(Directions)
Output only the lines below from the one containing "<p><strong>보고서의 샘플 PDF를 받으세요 :<a" to the one containing "<p><strong> 콘크리트 앵커링 시스템 응용", exactly as written, both ends kept.

(Information shown)
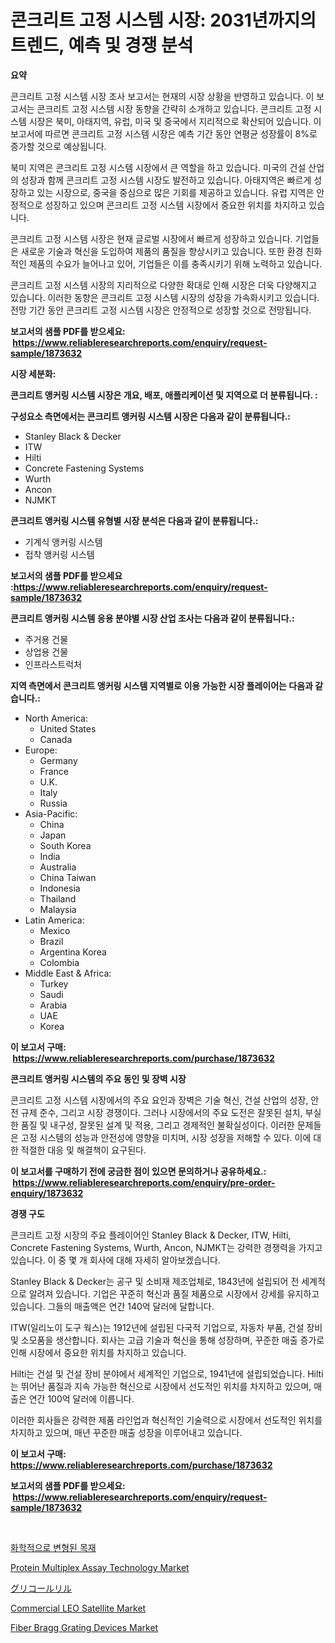 <p><h1>콘크리트 고정 시스템 시장: 2031년까지의 트렌드, 예측 및 경쟁 분석</h1></p><p><strong>요약</strong></p>
<p><p>콘크리트 고정 시스템 시장 조사 보고서는 현재의 시장 상황을 반영하고 있습니다. 이 보고서는 콘크리트 고정 시스템 시장 동향을 간략히 소개하고 있습니다. 콘크리트 고정 시스템 시장은 북미, 아태지역, 유럽, 미국 및 중국에서 지리적으로 확산되어 있습니다. 이 보고서에 따르면 콘크리트 고정 시스템 시장은 예측 기간 동안 연평균 성장률이 8%로 증가할 것으로 예상됩니다. </p><p>북미 지역은 콘크리트 고정 시스템 시장에서 큰 역할을 하고 있습니다. 미국의 건설 산업의 성장과 함께 콘크리트 고정 시스템 시장도 발전하고 있습니다. 아태지역은 빠르게 성장하고 있는 시장으로, 중국을 중심으로 많은 기회를 제공하고 있습니다. 유럽 지역은 안정적으로 성장하고 있으며 콘크리트 고정 시스템 시장에서 중요한 위치를 차지하고 있습니다.</p><p>콘크리트 고정 시스템 시장은 현재 글로벌 시장에서 빠르게 성장하고 있습니다. 기업들은 새로운 기술과 혁신을 도입하여 제품의 품질을 향상시키고 있습니다. 또한 환경 친화적인 제품의 수요가 늘어나고 있어, 기업들은 이를 충족시키기 위해 노력하고 있습니다.</p><p>콘크리트 고정 시스템 시장의 지리적으로 다양한 확대로 인해 시장은 더욱 다양해지고 있습니다. 이러한 동향은 콘크리트 고정 시스템 시장의 성장을 가속화시키고 있습니다. 전망 기간 동안 콘크리트 고정 시스템 시장은 안정적으로 성장할 것으로 전망됩니다.</p></p>
<p><strong>보고서의 샘플 PDF를 받으세요: &nbsp;<a href="https://www.reliableresearchreports.com/enquiry/request-sample/1873632">https://www.reliableresearchreports.com/enquiry/request-sample/1873632</a></strong></p>
<p><strong>시장 세분화:</strong></p>
<p><strong> 콘크리트 앵커링 시스템 시장은 개요, 배포, 애플리케이션 및 지역으로 더 분류됩니다. :</strong></p>
<p><strong>구성요소 측면에서는 콘크리트 앵커링 시스템 시장은 다음과 같이 분류됩니다.:</strong></p>
<p><ul><li>Stanley Black & Decker</li><li>ITW</li><li>Hilti</li><li>Concrete Fastening Systems</li><li>Wurth</li><li>Ancon</li><li>NJMKT</li></ul></p>
<p><strong> 콘크리트 앵커링 시스템 유형별 시장 분석은 다음과 같이 분류됩니다.:</strong></p>
<p><ul><li>기계식 앵커링 시스템</li><li>접착 앵커링 시스템</li></ul></p>
<p><strong>보고서의 샘플 PDF를 받으세요 :<a href="https://www.reliableresearchreports.com/enquiry/request-sample/1873632">https://www.reliableresearchreports.com/enquiry/request-sample/1873632</a></strong></p>
<p><strong> 콘크리트 앵커링 시스템 응용 분야별 시장 산업 조사는 다음과 같이 분류됩니다.:</strong></p>
<p><ul><li>주거용 건물</li><li>상업용 건물</li><li>인프라스트럭처</li></ul></p>
<p><strong>지역 측면에서 콘크리트 앵커링 시스템 지역별로 이용 가능한 시장 플레이어는 다음과 같습니다.:</strong></p>
<p><ul>
    <li>
        North America:
        <ul>
            <li>United States</li>
            <li>Canada</li>
        </ul>
    </li>
    <li>
        Europe:
        <ul>
            <li>Germany</li>
            <li>France</li>
            <li>U.K.</li>
            <li>Italy</li>
            <li>Russia</li>
        </ul>
    </li>
    <li>
        Asia-Pacific:
        <ul>
            <li>China</li>
            <li>Japan</li>
            <li>South Korea</li>
            <li>India</li>
            <li>Australia</li>
            <li>China Taiwan</li>
            <li>Indonesia</li>
            <li>Thailand</li>
            <li>Malaysia</li>
        </ul>
    </li>
    <li>
        Latin America:
        <ul>
            <li>Mexico</li>
            <li>Brazil</li>
            <li>Argentina Korea</li>
            <li>Colombia</li>
        </ul>
    </li>
    <li>
        Middle East & Africa:
        <ul>
            <li>Turkey</li>
            <li>Saudi</li>
            <li>Arabia</li>
            <li>UAE</li>
            <li>Korea</li>
        </ul>
    </li>
    </ul></p>
<p><strong>이 보고서 구매: &nbsp;<a href="https://www.reliableresearchreports.com/purchase/1873632">https://www.reliableresearchreports.com/purchase/1873632</a></strong></p>
<p><strong>콘크리트 앵커링 시스템의 주요 동인 및 장벽 시장</strong></p>
<p><p>콘크리트 고정 시스템 시장에서의 주요 요인과 장벽은 기술 혁신, 건설 산업의 성장, 안전 규제 준수, 그리고 시장 경쟁이다. 그러나 시장에서의 주요 도전은 잘못된 설치, 부실한 품질 및 내구성, 잘못된 설계 및 적용, 그리고 경제적인 불확실성이다. 이러한 문제들은 고정 시스템의 성능과 안전성에 영향을 미치며, 시장 성장을 저해할 수 있다. 이에 대한 적절한 대응 및 해결책이 요구된다.</p></p>
<p><strong>이 보고서를 구매하기 전에 궁금한 점이 있으면 문의하거나 공유하세요.: &nbsp;<a href="https://www.reliableresearchreports.com/enquiry/pre-order-enquiry/1873632">https://www.reliableresearchreports.com/enquiry/pre-order-enquiry/1873632</a></strong></p>
<p><strong>경쟁 구도</strong></p>
<p><p>콘크리트 고정 시장의 주요 플레이어인 Stanley Black & Decker, ITW, Hilti, Concrete Fastening Systems, Wurth, Ancon, NJMKT는 강력한 경쟁력을 가지고 있습니다. 이 중 몇 개 회사에 대해 자세히 알아보겠습니다.</p><p>Stanley Black & Decker는 공구 및 소비재 제조업체로, 1843년에 설립되어 전 세계적으로 알려져 있습니다. 기업은 꾸준히 혁신과 품질 제품으로 시장에서 강세를 유지하고 있습니다. 그들의 매출액은 연간 140억 달러에 달합니다.</p><p>ITW(일리노이 도구 웍스)는 1912년에 설립된 다국적 기업으로, 자동차 부품, 건설 장비 및 소모품을 생산합니다. 회사는 고급 기술과 혁신을 통해 성장하며, 꾸준한 매출 증가로 인해 시장에서 중요한 위치를 차지하고 있습니다.</p><p>Hilti는 건설 및 건설 장비 분야에서 세계적인 기업으로, 1941년에 설립되었습니다. Hilti는 뛰어난 품질과 지속 가능한 혁신으로 시장에서 선도적인 위치를 차지하고 있으며, 매출은 연간 100억 달러에 이릅니다.</p><p>이러한 회사들은 강력한 제품 라인업과 혁신적인 기술력으로 시장에서 선도적인 위치를 차지하고 있으며, 매년 꾸준한 매출 성장을 이루어내고 있습니다.</p></p>
<p><strong>이 보고서 구매: &nbsp; <a href="https://www.reliableresearchreports.com/purchase/1873632">https://www.reliableresearchreports.com/purchase/1873632</a></strong></p>
<p><strong>보고서의 샘플 PDF를 받으세요: &nbsp;<a href="https://www.reliableresearchreports.com/enquiry/request-sample/1873632">https://www.reliableresearchreports.com/enquiry/request-sample/1873632</a></strong><strong></strong></p>
<p>&nbsp;</p>
<p><p><a href="https://github.com/xvz497517413/Market-Research-Report-List-1/blob/main/44021042754.md">화학적으로 변형된 목재</a></p><p><a href="https://issuu.com/reportprime-2/docs/protein-multiplex-assay-technology-market-size-203">Protein Multiplex Assay Technology Market</a></p><p><a href="https://medium.com/@alonzomoenrt8956/2024%E5%B9%B4%E3%81%8B%E3%82%892031%E5%B9%B4%E3%81%BE%E3%81%A7%E3%81%AE%E6%9C%9F%E9%96%93%E3%81%AB%E4%BA%88%E6%B8%AC%E3%81%95%E3%82%8C%E3%82%8B%E3%82%B0%E3%83%AA%E3%82%B3%E3%83%AB%E3%83%AA%E3%83%AB%E5%B8%82%E5%A0%B4%E3%81%AE%E5%8B%95%E5%90%91%E3%81%A8%E5%B8%82%E5%A0%B4%E5%88%86%E6%9E%90-0aea055a4136">グリコールリル</a></p><p><a href="https://view.publitas.com/reportprime-1/commercial-leo-satellite-market-size-global-industry-overview-market-segmentation-and-forecast-2024-to-2031/">Commercial LEO Satellite Market</a></p><p><a href="https://view.publitas.com/reportprime-1/fiber-bragg-grating-devices-market-size-focuses-on-market-dynamics-in-depth-analysis-and-future-projections-of-its-market-forecasted-for-period-from-2024-to-2031/">Fiber Bragg Grating Devices Market</a></p></p>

(Answer box)
<p><strong>보고서의 샘플 PDF를 받으세요 :<a href="https://www.reliableresearchreports.com/enquiry/request-sample/1873632">https://www.reliableresearchreports.com/enquiry/request-sample/1873632</a></strong></p>
<p><strong> 콘크리트 앵커링 시스템 응용 분야별 시장 산업 조사는 다음과 같이 분류됩니다.:</strong></p>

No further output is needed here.